◆ Exercise requirements
Note every line in the entries that contains the string "during", and copy it.

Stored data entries

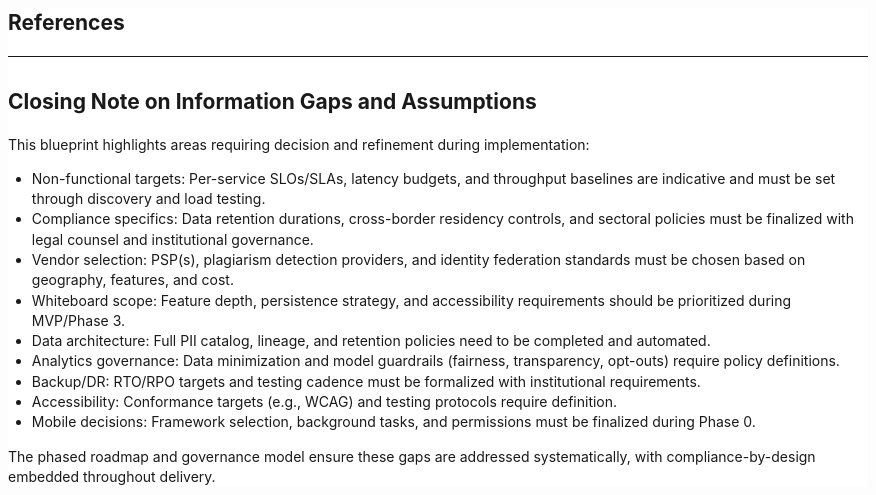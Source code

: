 
## References

[^1]: How To Build An Online Tutoring Platform - eLearning Industry. https://elearningindustry.com/how-to-build-an-online-tutoring-platform  
[^2]: SaaS Data Compliance for Education: 2024 Guide - Endgrate. https://endgrate.com/blog/saas-data-compliance-for-education-2024-guide  
[^3]: Best Video Content Management Systems: Top 5 Tools in 2025 - Kaltura. https://corp.kaltura.com/blog/video-content-management-system/  
[^4]: A comprehensive strategy for identifying plagiarism in academic writing - Springer. https://link.springer.com/article/10.1007/s43995-025-00108-1  
[^5]: Assessment Automation of Complex Student Programming Assignments - MDPI. https://www.mdpi.com/2227-7102/14/1/54  
[^6]: Ticketing System For Educational Institutions - Meegle. https://www.meegle.com/en_us/topics/ticketing-system/ticketing-system-for-educational-institutions  
[^7]: WebRTC in Action: Powering Seamless Real-Time Communication for Apps - Medium. https://medium.com/@jayesh17296/webrtc-in-action-powering-seamless-real-time-communication-for-apps-a6d5871818df  
[^8]: Real-Time Chat Application: A Comprehensive Overview - IJISRT. https://www.ijisrt.com/assets/upload/files/IJISRT24DEC729.pdf  
[^9]: WebRTC Scalability Service - Clover Dynamics. https://www.cloverdynamics.com/services/webrtc-application-development-services/webrtc-scalability-service  
[^10]: How Canva Scaled Real-Time Collaboration with WebRTC - InfoQ. https://www.infoq.com/news/2024/09/canva-real-time-collaboration/  
[^11]: 11 Content Management System Capabilities to Look For in 2024 - MSInteractive. https://www.msinteractive.com/blog/tips-for-content-management/content-management-system-capabilities  
[^12]: A Learning Analytics Dashboard for Improved Learning Outcomes - SCITEPRESS. https://www.scitepress.org/Papers/2024/127350/127350.pdf  
[^13]: LearningViz: a dashboard for visualizing, analyzing and closing performance gaps - SpringerOpen. https://slejournal.springeropen.com/articles/10.1186/s40561-024-00346-1  
[^14]: Learning analytics dashboards are increasingly becoming about ... - Springer. https://link.springer.com/article/10.1007/s10639-023-12401-4  
[^15]: Stripe Payments | Global Payment Processing Platform. https://stripe.com/payments  
[^16]: How multicurrency bank accounts work - Stripe. https://stripe.com/resources/more/multicurrency-accounts-101  
[^17]: A guide to global payments solutions | Stripe. https://stripe.com/resources/more/global-payments-solutions-101-a-guide-to-managing-global-payments  
[^18]: Stripe vs. Paypal: Which is Better in 2025? - TechnologyAdvice. https://technologyadvice.com/blog/sales/stripe-vs-paypal/  
[^19]: Global Payment Processing | Integrated Solutions | PayPal US. https://www.paypal.com/us/enterprise/payment-processing  
[^20]: React Native vs Flutter: What to Choose in 2025 | BrowserStack. https://www.browserstack.com/guide/flutter-vs-react-native  
[^21]: University Data Protection & Compliance: What You Need to Know - Virtru. https://www.virtru.com/blog/compliance/ferpa/universities

---

## Closing Note on Information Gaps and Assumptions

This blueprint highlights areas requiring decision and refinement during implementation:

- Non-functional targets: Per-service SLOs/SLAs, latency budgets, and throughput baselines are indicative and must be set through discovery and load testing.
- Compliance specifics: Data retention durations, cross-border residency controls, and sectoral policies must be finalized with legal counsel and institutional governance.
- Vendor selection: PSP(s), plagiarism detection providers, and identity federation standards must be chosen based on geography, features, and cost.
- Whiteboard scope: Feature depth, persistence strategy, and accessibility requirements should be prioritized during MVP/Phase 3.
- Data architecture: Full PII catalog, lineage, and retention policies need to be completed and automated.
- Analytics governance: Data minimization and model guardrails (fairness, transparency, opt-outs) require policy definitions.
- Backup/DR: RTO/RPO targets and testing cadence must be formalized with institutional requirements.
- Accessibility: Conformance targets (e.g., WCAG) and testing protocols require definition.
- Mobile decisions: Framework selection, background tasks, and permissions must be finalized during Phase 0.

The phased roadmap and governance model ensure these gaps are addressed systematically, with compliance-by-design embedded throughout delivery.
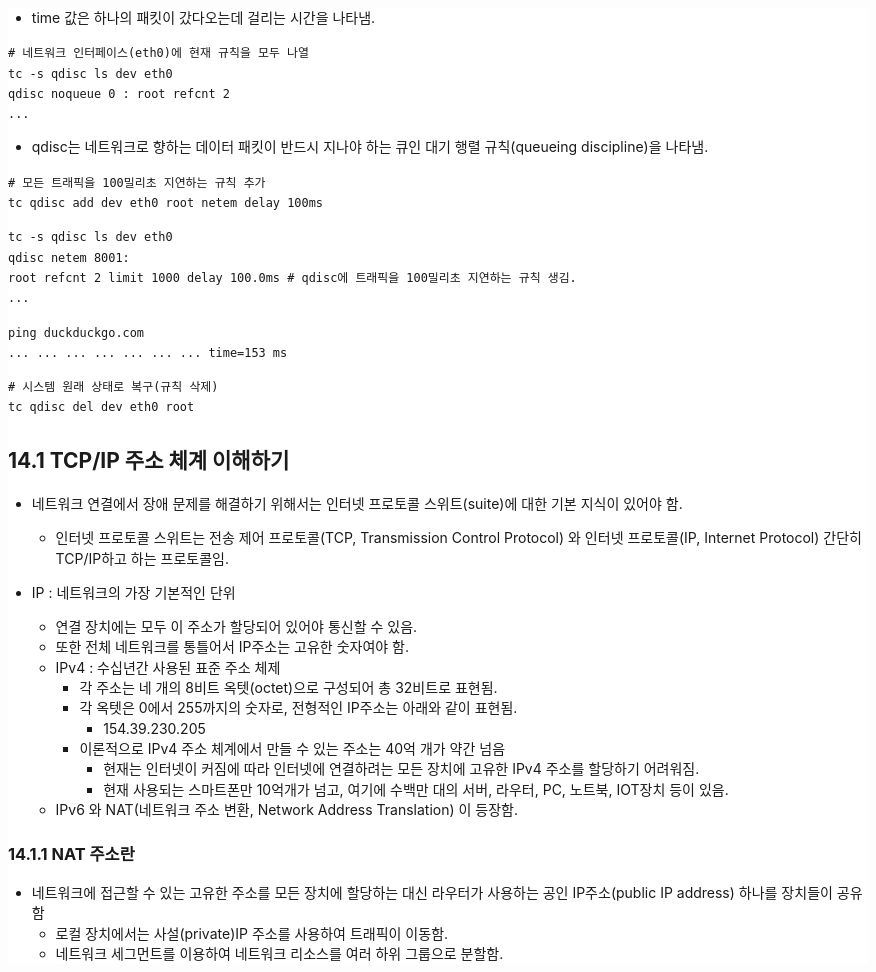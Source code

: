 - time 값은 하나의 패킷이 갔다오는데 걸리는 시간을 나타냄.

```
# 네트워크 인터페이스(eth0)에 현재 규칙을 모두 나열
tc -s qdisc ls dev eth0
qdisc noqueue 0 : root refcnt 2
...
```

- qdisc는 네트워크로 향하는 데이터 패킷이 반드시 지나야 하는 큐인 대기 행렬 규칙(queueing discipline)을 나타냄.

```
# 모든 트래픽을 100밀리초 지연하는 규칙 추가
tc qdisc add dev eth0 root netem delay 100ms
```

```
tc -s qdisc ls dev eth0
qdisc netem 8001:
root refcnt 2 limit 1000 delay 100.0ms # qdisc에 트래픽을 100밀리초 지연하는 규칙 생김.
...
```

```
ping duckduckgo.com 
... ... ... ... ... ... ... time=153 ms
```

```
# 시스템 원래 상태로 복구(규칙 삭제)
tc qdisc del dev eth0 root
```



## 14.1 TCP/IP 주소 체계 이해하기

- 네트워크 연결에서 장애 문제를 해결하기 위해서는 인터넷 프로토콜 스위트(suite)에 대한 기본 지식이 있어야 함. 
  - 인터넷 프로토콜 스위트는 전송 제어 프로토콜(TCP, Transmission Control Protocol) 와 인터넷 프로토콜(IP, Internet Protocol) 간단히 TCP/IP하고 하는 프로토콜임.

- IP : 네트워크의 가장 기본적인 단위
  - 연결 장치에는 모두 이 주소가 할당되어 있어야 통신할 수 있음.
  - 또한 전체 네트워크를 통틀어서 IP주소는 고유한 숫자여야 함.
  - IPv4 : 수십년간 사용된 표준 주소 체제
    - 각 주소는 네 개의 8비트 옥텟(octet)으로 구성되어 총 32비트로 표현됨.
    - 각 옥텟은 0에서 255까지의 숫자로, 전형적인 IP주소는 아래와 같이 표현됨.
      - 154.39.230.205
    - 이론적으로 IPv4 주소 체계에서 만들 수 있는 주소는 40억 개가 약간 넘음
      - 현재는 인터넷이 커짐에 따라 인터넷에 연결하려는 모든 장치에 고유한 IPv4 주소를 할당하기 어려워짐.
      - 현재 사용되는 스마트폰만 10억개가 넘고, 여기에 수백만 대의 서버, 라우터, PC, 노트북, IOT장치 등이 있음.
  - IPv6 와 NAT(네트워크 주소 변환, Network Address Translation) 이 등장함.

### 14.1.1 NAT 주소란

- 네트워크에 접근할 수 있는 고유한 주소를 모든 장치에 할당하는 대신 라우터가 사용하는 공인 IP주소(public IP address) 하나를  장치들이 공유함
  - 로컬 장치에서는 사설(private)IP 주소를 사용하여 트래픽이 이동함.
  - 네트워크 세그먼트를 이용하여 네트워크 리소스를 여러 하위 그룹으로 분할함.
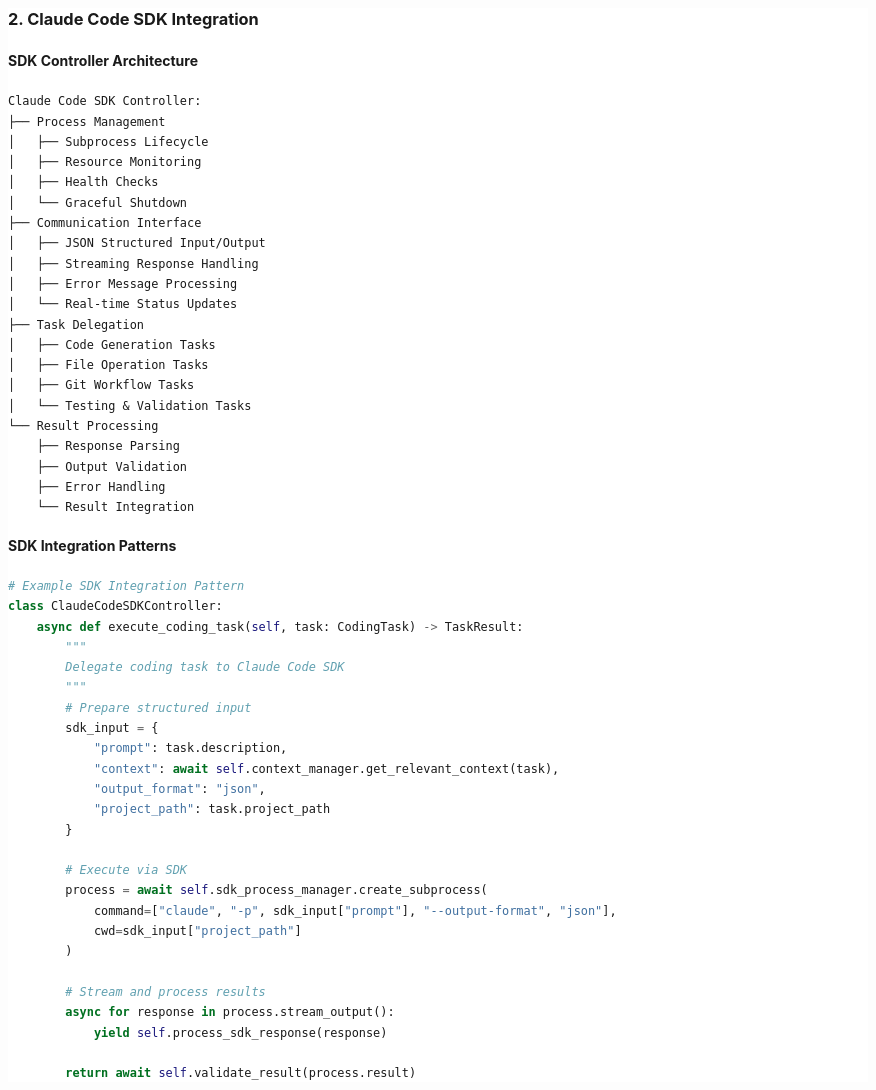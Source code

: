 ### 2. Claude Code SDK Integration

#### SDK Controller Architecture
```
Claude Code SDK Controller:
├── Process Management
│   ├── Subprocess Lifecycle
│   ├── Resource Monitoring
│   ├── Health Checks
│   └── Graceful Shutdown
├── Communication Interface
│   ├── JSON Structured Input/Output
│   ├── Streaming Response Handling
│   ├── Error Message Processing
│   └── Real-time Status Updates
├── Task Delegation
│   ├── Code Generation Tasks
│   ├── File Operation Tasks
│   ├── Git Workflow Tasks
│   └── Testing & Validation Tasks
└── Result Processing
    ├── Response Parsing
    ├── Output Validation
    ├── Error Handling
    └── Result Integration
```

#### SDK Integration Patterns
```python
# Example SDK Integration Pattern
class ClaudeCodeSDKController:
    async def execute_coding_task(self, task: CodingTask) -> TaskResult:
        """
        Delegate coding task to Claude Code SDK
        """
        # Prepare structured input
        sdk_input = {
            "prompt": task.description,
            "context": await self.context_manager.get_relevant_context(task),
            "output_format": "json",
            "project_path": task.project_path
        }
        
        # Execute via SDK
        process = await self.sdk_process_manager.create_subprocess(
            command=["claude", "-p", sdk_input["prompt"], "--output-format", "json"],
            cwd=sdk_input["project_path"]
        )
        
        # Stream and process results
        async for response in process.stream_output():
            yield self.process_sdk_response(response)
        
        return await self.validate_result(process.result)
```
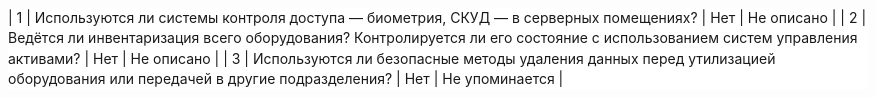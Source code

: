 | 1   | Используются ли системы контроля доступа — биометрия, СКУД — в серверных помещениях?                                                    | Нет    | Не описано |
| 2   | Ведётся ли инвентаризация всего оборудования? Контролируется ли его состояние с использованием систем управления активами?               | Нет    | Не описано |
| 3   | Используются ли безопасные методы удаления данных перед утилизацией оборудования или передачей в другие подразделения?                   | Нет    | Не упоминается |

◆ Exercise response
This blueprint highlights areas requiring decision and refinement during implementation:
- Whiteboard scope: Feature depth, persistence strategy, and accessibility requirements should be prioritized during MVP/Phase 3.
- Mobile decisions: Framework selection, background tasks, and permissions must be finalized during Phase 0.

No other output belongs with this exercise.